Uncertainty, leading to threat or opportunity, is one of project management’s core characteristics. Poorly managed risk can ultimately lead to failure in delivery of objectives and a reduction in, or complete failure to deliver, benefit realisation.
Effective risk management follows the same natural cycle of responses based on experience, evolved over millions of years in natural systems. That is; Identify, Assess, Plan Response, Select and Implement Response and ensure that Monitoring mechanisms are in place to adjust to any change in risk status. ISEB ISPM, PMI, APMP, M_O_R and Prince2 to name but a few all follow the same principle, albeit using their own flavours to describe the major elements of the cycle. We all follow this cycle when crossing a road.
Identify: Normally two steps, identify context and then identify the risks to the project, this phase ensure that risks to the project are catalogued early in the project life cycle. Through the use of techniques such as PESTLE, SWOT and RIPL prompts the ‘unknown’ uncertainties can be uncovered.
Assess: Assessing risk is normally undertaken in 3 key areas. Risk is assessed in terms of ‘Probability’, the likelihood of occurrence. It is analysed in terms of impact to Project ‘Cost, Time. Quality, Scope, Benefits and Resourcing’. It is important to look at these individually as different projects have different appetites for risk. (E.g. 2012 Olympics cannot accept any threat to time). Also, it is imperative to assess the proximity (nearness in terms of time), of the risk.
Plan Responses: Normally undertaken when project planning and may take the form of considering multiple responses to a single risk. The classic responses used would include some proactive measure undertaken to reduce probability, soften impact or both. (Reduce). Removing the risk entirely often referred to as ‘Avoid’ could involve cancelling the project or de-scoping if the risk impact is too high. Other methods such as ‘transferring risk’ through supplier contract liability or insurance and the use of contingency plans (Fallback/plan ‘B’) can be most effective and often prudent.

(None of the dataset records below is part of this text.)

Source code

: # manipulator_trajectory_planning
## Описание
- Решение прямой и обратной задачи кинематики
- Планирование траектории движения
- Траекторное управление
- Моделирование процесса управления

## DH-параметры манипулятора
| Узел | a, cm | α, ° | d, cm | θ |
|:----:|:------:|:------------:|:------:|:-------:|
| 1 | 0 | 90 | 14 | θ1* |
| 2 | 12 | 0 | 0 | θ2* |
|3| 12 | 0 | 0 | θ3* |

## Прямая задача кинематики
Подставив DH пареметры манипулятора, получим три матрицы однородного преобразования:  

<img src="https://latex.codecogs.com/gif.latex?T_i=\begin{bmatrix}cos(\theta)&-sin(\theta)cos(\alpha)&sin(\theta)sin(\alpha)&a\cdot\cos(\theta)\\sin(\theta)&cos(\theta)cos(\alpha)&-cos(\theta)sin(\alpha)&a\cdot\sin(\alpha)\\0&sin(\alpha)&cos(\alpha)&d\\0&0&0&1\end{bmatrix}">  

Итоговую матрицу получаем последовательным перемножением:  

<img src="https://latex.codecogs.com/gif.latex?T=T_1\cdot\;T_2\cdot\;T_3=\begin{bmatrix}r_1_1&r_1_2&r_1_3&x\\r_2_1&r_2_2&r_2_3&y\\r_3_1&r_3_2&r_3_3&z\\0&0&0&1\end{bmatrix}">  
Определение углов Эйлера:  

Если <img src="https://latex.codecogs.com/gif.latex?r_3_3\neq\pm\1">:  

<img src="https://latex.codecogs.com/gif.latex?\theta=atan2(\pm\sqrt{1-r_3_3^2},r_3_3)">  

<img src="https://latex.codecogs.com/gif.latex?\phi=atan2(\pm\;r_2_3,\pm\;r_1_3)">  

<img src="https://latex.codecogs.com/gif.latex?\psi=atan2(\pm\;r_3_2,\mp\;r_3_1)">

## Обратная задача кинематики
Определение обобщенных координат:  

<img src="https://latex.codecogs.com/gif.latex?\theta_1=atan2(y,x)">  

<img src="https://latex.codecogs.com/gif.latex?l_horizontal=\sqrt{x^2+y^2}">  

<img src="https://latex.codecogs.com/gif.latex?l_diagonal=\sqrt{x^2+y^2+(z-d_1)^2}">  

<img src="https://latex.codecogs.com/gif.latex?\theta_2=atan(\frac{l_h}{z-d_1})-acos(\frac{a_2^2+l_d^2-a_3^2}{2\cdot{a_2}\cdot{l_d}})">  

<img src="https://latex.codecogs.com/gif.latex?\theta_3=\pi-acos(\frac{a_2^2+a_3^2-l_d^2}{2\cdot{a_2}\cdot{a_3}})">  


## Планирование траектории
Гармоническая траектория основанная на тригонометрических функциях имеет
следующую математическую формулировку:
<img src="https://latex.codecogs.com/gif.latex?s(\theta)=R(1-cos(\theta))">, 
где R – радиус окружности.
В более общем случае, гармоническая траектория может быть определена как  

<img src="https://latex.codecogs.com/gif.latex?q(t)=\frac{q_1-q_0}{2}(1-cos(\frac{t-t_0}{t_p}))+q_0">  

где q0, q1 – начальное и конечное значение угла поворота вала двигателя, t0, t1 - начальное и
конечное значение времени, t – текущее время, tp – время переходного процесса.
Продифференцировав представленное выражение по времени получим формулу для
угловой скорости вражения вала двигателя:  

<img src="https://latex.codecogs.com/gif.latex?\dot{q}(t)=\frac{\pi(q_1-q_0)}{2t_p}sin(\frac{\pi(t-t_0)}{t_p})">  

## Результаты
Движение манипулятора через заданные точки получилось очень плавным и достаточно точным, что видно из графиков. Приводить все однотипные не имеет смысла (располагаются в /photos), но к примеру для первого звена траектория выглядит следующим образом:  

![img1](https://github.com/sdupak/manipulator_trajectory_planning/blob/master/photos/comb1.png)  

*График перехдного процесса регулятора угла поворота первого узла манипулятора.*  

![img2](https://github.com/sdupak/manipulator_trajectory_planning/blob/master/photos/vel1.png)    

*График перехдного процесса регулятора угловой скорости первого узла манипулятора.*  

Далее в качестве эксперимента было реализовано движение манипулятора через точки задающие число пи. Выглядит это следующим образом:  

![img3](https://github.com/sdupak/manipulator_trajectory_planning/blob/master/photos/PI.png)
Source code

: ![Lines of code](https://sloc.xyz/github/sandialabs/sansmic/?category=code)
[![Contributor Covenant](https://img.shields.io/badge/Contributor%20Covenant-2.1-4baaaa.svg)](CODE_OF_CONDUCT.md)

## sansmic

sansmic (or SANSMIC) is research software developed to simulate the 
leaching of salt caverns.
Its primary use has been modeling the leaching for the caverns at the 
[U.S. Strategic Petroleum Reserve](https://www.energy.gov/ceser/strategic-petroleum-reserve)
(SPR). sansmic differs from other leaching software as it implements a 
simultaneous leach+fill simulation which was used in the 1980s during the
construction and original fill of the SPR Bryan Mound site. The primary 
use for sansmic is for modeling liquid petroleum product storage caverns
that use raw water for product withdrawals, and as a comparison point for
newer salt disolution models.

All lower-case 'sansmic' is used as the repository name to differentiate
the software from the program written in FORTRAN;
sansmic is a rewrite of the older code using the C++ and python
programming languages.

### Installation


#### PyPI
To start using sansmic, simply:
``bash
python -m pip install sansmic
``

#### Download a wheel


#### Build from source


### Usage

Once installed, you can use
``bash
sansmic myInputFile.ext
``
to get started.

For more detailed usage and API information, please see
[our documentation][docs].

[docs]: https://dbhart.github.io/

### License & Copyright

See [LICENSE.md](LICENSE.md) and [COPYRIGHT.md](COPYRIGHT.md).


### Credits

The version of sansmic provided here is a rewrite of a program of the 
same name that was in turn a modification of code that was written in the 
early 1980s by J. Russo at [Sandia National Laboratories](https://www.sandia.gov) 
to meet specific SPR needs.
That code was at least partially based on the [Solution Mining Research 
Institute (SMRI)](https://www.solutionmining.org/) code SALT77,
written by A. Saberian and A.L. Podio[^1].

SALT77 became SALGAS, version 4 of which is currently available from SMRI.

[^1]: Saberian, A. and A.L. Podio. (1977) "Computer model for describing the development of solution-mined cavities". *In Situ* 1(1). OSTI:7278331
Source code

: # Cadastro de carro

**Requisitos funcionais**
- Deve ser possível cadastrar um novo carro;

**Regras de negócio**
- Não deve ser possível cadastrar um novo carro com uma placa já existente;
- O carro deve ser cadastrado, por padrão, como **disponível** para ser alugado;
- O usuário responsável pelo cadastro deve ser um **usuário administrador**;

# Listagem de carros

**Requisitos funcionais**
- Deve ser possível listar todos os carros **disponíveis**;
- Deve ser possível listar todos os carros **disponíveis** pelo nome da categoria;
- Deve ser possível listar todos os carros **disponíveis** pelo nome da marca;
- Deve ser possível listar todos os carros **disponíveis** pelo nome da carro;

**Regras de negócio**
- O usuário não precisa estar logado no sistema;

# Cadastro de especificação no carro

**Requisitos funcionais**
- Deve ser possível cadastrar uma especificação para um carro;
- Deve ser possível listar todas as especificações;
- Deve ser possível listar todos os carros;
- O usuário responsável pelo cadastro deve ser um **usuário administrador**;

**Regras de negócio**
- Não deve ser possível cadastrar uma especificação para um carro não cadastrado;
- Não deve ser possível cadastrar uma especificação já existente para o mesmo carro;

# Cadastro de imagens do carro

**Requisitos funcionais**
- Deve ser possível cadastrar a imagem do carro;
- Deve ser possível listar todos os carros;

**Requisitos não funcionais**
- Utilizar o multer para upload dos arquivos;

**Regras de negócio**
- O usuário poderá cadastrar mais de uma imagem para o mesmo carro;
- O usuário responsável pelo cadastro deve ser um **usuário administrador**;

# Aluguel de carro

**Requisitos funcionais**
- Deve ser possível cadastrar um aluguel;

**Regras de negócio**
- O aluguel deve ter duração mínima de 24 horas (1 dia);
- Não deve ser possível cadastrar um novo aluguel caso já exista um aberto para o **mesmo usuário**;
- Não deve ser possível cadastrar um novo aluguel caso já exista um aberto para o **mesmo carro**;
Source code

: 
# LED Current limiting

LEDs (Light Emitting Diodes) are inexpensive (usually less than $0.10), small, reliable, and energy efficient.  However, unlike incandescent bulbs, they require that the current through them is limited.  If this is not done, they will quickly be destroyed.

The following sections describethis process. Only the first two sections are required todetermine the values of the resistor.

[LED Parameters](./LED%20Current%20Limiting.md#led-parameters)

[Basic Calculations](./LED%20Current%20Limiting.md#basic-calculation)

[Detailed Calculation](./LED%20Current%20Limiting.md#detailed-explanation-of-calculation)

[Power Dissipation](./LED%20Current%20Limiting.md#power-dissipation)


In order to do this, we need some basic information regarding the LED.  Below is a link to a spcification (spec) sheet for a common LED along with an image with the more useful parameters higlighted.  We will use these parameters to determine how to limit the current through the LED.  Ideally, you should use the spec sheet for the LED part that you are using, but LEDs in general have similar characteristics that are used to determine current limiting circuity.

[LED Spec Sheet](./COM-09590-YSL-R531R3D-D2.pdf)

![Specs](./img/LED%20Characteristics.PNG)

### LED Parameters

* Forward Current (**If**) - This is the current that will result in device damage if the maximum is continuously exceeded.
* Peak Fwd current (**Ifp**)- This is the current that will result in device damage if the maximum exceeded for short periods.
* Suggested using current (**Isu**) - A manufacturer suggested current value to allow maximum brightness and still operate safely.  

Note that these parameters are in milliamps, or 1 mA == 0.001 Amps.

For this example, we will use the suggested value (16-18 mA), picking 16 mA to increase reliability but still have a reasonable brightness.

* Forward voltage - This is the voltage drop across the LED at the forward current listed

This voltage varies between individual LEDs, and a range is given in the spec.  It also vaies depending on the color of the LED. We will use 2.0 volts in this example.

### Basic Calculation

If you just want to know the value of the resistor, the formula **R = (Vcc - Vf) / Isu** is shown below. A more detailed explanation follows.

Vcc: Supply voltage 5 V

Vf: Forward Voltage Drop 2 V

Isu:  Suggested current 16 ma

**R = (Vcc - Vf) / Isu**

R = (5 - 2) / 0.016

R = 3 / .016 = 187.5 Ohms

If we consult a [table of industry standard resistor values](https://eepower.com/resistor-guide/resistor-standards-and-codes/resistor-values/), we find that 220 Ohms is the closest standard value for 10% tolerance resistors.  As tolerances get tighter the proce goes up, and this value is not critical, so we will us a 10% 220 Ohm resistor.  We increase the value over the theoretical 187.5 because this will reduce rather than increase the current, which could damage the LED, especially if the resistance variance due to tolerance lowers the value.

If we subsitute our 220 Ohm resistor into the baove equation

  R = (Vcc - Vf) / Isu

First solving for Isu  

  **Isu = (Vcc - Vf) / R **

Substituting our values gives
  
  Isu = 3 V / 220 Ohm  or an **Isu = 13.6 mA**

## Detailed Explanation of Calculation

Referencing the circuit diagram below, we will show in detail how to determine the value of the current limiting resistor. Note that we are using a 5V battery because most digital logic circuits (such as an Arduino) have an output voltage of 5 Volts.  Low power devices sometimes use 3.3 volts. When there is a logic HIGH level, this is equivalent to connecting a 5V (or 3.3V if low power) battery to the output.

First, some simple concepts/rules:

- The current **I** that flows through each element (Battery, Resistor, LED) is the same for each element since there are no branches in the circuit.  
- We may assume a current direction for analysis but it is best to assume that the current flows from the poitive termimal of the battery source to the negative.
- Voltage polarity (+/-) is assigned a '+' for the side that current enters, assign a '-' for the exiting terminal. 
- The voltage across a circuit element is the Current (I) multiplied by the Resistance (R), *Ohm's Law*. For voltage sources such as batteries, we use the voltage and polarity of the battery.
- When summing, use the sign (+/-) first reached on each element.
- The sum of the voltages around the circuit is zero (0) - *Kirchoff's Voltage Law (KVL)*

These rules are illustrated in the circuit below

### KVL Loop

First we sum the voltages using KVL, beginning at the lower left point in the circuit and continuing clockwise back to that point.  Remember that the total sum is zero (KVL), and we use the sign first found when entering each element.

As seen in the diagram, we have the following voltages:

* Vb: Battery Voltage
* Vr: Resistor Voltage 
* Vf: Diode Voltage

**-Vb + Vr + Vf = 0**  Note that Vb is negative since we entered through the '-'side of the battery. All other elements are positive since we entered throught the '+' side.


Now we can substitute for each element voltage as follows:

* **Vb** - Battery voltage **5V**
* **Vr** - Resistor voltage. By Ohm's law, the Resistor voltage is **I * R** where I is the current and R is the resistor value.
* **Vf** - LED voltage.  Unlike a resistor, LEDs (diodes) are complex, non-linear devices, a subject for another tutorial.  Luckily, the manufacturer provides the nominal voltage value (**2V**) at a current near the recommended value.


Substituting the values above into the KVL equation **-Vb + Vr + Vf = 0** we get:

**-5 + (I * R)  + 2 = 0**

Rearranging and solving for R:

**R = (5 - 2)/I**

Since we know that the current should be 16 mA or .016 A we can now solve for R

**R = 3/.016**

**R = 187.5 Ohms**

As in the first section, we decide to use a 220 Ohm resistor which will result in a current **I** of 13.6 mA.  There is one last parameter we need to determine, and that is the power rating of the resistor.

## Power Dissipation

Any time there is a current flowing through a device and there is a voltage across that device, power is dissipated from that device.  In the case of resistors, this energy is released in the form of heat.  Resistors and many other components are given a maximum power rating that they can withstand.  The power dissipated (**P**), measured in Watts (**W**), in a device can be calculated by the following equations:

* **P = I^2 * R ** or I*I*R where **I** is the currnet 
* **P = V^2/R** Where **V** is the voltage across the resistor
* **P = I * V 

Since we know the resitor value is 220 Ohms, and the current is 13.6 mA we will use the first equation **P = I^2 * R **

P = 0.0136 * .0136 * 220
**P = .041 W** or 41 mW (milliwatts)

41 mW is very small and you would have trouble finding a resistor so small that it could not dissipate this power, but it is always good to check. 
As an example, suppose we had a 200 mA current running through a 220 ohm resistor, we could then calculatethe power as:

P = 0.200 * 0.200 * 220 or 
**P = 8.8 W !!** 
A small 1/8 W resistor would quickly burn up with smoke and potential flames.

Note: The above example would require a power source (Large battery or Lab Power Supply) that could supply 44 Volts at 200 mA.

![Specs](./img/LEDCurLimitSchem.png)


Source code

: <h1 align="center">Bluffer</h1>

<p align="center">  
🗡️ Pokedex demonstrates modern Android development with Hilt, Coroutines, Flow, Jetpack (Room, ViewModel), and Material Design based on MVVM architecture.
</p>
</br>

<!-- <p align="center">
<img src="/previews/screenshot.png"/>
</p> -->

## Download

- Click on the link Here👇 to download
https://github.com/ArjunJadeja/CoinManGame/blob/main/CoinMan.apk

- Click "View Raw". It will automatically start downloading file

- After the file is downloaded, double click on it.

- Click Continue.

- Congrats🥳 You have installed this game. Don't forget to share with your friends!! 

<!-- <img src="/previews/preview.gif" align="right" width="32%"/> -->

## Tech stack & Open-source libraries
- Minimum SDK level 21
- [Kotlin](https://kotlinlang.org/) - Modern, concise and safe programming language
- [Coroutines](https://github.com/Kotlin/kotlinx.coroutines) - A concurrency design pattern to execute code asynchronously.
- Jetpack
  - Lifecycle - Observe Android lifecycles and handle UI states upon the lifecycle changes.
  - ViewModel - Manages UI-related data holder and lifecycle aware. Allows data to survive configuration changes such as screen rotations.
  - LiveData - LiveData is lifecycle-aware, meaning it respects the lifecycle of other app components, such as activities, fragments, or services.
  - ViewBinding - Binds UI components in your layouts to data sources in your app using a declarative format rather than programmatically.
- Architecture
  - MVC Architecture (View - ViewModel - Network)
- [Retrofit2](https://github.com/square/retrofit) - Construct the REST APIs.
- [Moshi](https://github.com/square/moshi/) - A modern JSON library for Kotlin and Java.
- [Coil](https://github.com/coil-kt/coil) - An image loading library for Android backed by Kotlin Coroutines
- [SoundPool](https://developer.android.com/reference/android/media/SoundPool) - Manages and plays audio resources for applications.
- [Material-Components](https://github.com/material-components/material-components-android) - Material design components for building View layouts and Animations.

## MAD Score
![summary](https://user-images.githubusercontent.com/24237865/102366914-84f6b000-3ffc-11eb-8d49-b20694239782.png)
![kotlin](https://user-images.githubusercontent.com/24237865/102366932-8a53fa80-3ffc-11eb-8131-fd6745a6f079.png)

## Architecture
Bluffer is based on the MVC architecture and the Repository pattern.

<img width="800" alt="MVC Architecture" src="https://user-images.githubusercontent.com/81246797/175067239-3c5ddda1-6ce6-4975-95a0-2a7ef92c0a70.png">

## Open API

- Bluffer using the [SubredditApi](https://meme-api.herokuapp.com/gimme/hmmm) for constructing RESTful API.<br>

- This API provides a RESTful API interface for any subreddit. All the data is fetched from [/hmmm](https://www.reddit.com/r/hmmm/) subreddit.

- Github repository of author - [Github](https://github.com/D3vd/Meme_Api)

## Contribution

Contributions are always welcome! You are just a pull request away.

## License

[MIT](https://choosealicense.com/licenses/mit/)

Select and implement: Choice must be made based appropriateness. Risk budgets can be applied. However, spending more than ‘probability x (£) impact’ must be given careful consideration and is normally the responsibility of the project’s Sponsor.
No risk management is complete or effective without careful monitoring. Risks happen, go away, get worse or improve. Adjusting the response to the changing environment in which uncertainty exists, is key. Regular reviews of risk registers and post implementation reassessments of probability and impact can deduce whether our response is effective. All takes time and resource. So, it needs planning into the project like everything else.